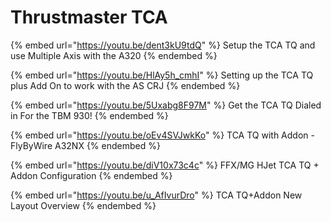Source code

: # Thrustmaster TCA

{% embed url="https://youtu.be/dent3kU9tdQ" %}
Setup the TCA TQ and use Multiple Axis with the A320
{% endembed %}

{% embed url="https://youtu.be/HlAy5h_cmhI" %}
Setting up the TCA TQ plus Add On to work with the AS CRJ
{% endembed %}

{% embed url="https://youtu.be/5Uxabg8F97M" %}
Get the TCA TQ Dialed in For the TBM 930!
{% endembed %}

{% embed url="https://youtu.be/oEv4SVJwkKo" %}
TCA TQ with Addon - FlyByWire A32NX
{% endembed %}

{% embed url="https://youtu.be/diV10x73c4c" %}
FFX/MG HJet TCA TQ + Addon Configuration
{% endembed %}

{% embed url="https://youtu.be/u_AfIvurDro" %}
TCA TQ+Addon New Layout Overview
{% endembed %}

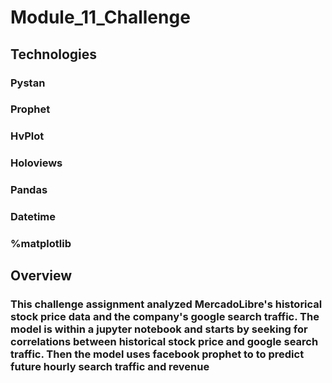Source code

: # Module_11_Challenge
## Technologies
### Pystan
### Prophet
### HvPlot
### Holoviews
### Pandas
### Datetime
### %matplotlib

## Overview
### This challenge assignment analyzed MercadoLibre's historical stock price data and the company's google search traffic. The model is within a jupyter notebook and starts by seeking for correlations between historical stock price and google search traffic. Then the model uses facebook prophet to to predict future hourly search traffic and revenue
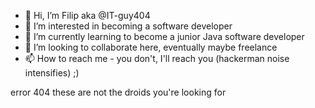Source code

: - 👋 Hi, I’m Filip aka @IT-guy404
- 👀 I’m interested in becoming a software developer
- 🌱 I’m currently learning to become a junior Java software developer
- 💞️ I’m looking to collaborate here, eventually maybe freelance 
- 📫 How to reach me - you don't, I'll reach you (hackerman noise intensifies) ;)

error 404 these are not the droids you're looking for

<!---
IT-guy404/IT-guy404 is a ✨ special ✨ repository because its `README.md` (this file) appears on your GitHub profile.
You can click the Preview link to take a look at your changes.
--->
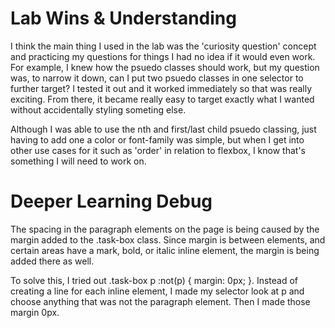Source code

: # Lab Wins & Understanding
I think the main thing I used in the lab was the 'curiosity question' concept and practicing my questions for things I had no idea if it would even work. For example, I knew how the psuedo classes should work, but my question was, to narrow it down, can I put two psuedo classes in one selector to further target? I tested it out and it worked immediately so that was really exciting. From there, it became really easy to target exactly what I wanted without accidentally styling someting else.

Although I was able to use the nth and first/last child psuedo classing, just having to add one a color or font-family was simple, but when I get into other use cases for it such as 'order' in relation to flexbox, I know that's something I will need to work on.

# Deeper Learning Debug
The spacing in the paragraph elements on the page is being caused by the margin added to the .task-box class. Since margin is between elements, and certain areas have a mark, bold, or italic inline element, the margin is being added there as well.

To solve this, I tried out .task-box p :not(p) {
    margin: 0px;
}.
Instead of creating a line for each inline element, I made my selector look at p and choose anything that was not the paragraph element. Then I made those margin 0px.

★ ★ ★

The entries should be reproduced word for word, pictures omitted.

Finished exercise:
Source code

: # Thrustmaster TCA

{% embed url="https://youtu.be/dent3kU9tdQ" %}
Setup the TCA TQ and use Multiple Axis with the A320
{% endembed %}

{% embed url="https://youtu.be/HlAy5h_cmhI" %}
Setting up the TCA TQ plus Add On to work with the AS CRJ
{% endembed %}

{% embed url="https://youtu.be/5Uxabg8F97M" %}
Get the TCA TQ Dialed in For the TBM 930!
{% endembed %}

{% embed url="https://youtu.be/oEv4SVJwkKo" %}
TCA TQ with Addon - FlyByWire A32NX
{% endembed %}

{% embed url="https://youtu.be/diV10x73c4c" %}
FFX/MG HJet TCA TQ + Addon Configuration
{% endembed %}

{% embed url="https://youtu.be/u_AfIvurDro" %}
TCA TQ+Addon New Layout Overview
{% endembed %}

Source code

: # Module_11_Challenge
## Technologies
### Pystan
### Prophet
### HvPlot
### Holoviews
### Pandas
### Datetime
### %matplotlib

## Overview
### This challenge assignment analyzed MercadoLibre's historical stock price data and the company's google search traffic. The model is within a jupyter notebook and starts by seeking for correlations between historical stock price and google search traffic. Then the model uses facebook prophet to to predict future hourly search traffic and revenue
Source code

: - 👋 Hi, I’m Filip aka @IT-guy404
- 👀 I’m interested in becoming a software developer
- 🌱 I’m currently learning to become a junior Java software developer
- 💞️ I’m looking to collaborate here, eventually maybe freelance 
- 📫 How to reach me - you don't, I'll reach you (hackerman noise intensifies) ;)

error 404 these are not the droids you're looking for

<!---
IT-guy404/IT-guy404 is a ✨ special ✨ repository because its `README.md` (this file) appears on your GitHub profile.
You can click the Preview link to take a look at your changes.
--->
Source code

: # Lab Wins & Understanding
I think the main thing I used in the lab was the 'curiosity question' concept and practicing my questions for things I had no idea if it would even work. For example, I knew how the psuedo classes should work, but my question was, to narrow it down, can I put two psuedo classes in one selector to further target? I tested it out and it worked immediately so that was really exciting. From there, it became really easy to target exactly what I wanted without accidentally styling someting else.

Although I was able to use the nth and first/last child psuedo classing, just having to add one a color or font-family was simple, but when I get into other use cases for it such as 'order' in relation to flexbox, I know that's something I will need to work on.

# Deeper Learning Debug
The spacing in the paragraph elements on the page is being caused by the margin added to the .task-box class. Since margin is between elements, and certain areas have a mark, bold, or italic inline element, the margin is being added there as well.

To solve this, I tried out .task-box p :not(p) {
    margin: 0px;
}.
Instead of creating a line for each inline element, I made my selector look at p and choose anything that was not the paragraph element. Then I made those margin 0px.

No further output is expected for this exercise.